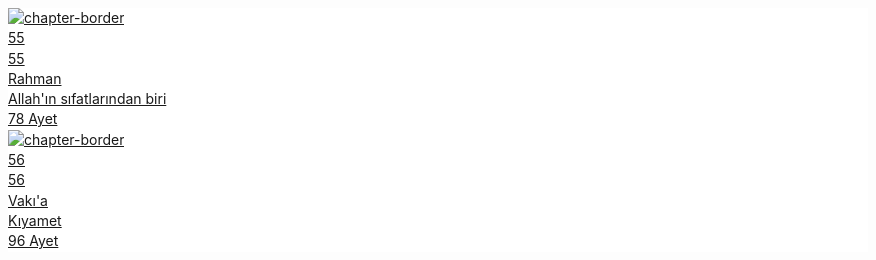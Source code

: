 </div>
</article>




<article>
<div class="home-cards">

<a href="55">
<div class="home-cards-top-wrapper">
<div class=home-cards-star-wrapper>
<img class="home-cards-star" src="/pages/quran/star.svg" alt="chapter-border">
<div class="home-cards-number">55</div>
</div>
<div class="home-cards-arabic">55</div>
</div>
<div class="home-cards-bottom-wrapper">
<div>
<div class="home-cards-chapter">Rahman</div>
<div class="home-cards-translation">Allah'ın sıfatlarından biri</div>
</div>
<div class="home-cards-verses">78 Ayet</div>
</div>
</a>
</div>
</article>




<article>
<div class="home-cards">

<a href="56">
<div class="home-cards-top-wrapper">
<div class=home-cards-star-wrapper>
<img class="home-cards-star" src="/pages/quran/star.svg" alt="chapter-border">
<div class="home-cards-number">56</div>
</div>
<div class="home-cards-arabic">56</div>
</div>
<div class="home-cards-bottom-wrapper">
<div>
<div class="home-cards-chapter">Vakı'a</div>
<div class="home-cards-translation">Kıyamet</div>
</div>
<div class="home-cards-verses">96 Ayet</div>
</div>
</a>
</div>
</article>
################
Retype the listing exactly. Leave the pictures out.

Source code

: </div>
</article>




<article>
<div class="home-cards">

<a href="55">
<div class="home-cards-top-wrapper">
<div class=home-cards-star-wrapper>
<img class="home-cards-star" src="/pages/quran/star.svg" alt="chapter-border">
<div class="home-cards-number">55</div>
</div>
<div class="home-cards-arabic">55</div>
</div>
<div class="home-cards-bottom-wrapper">
<div>
<div class="home-cards-chapter">Rahman</div>
<div class="home-cards-translation">Allah'ın sıfatlarından biri</div>
</div>
<div class="home-cards-verses">78 Ayet</div>
</div>
</a>
</div>
</article>




<article>
<div class="home-cards">

<a href="56">
<div class="home-cards-top-wrapper">
<div class=home-cards-star-wrapper>
<img class="home-cards-star" src="/pages/quran/star.svg" alt="chapter-border">
<div class="home-cards-number">56</div>
</div>
<div class="home-cards-arabic">56</div>
</div>
<div class="home-cards-bottom-wrapper">
<div>
<div class="home-cards-chapter">Vakı'a</div>
<div class="home-cards-translation">Kıyamet</div>
</div>
<div class="home-cards-verses">96 Ayet</div>
</div>
</a>
</div>
</article>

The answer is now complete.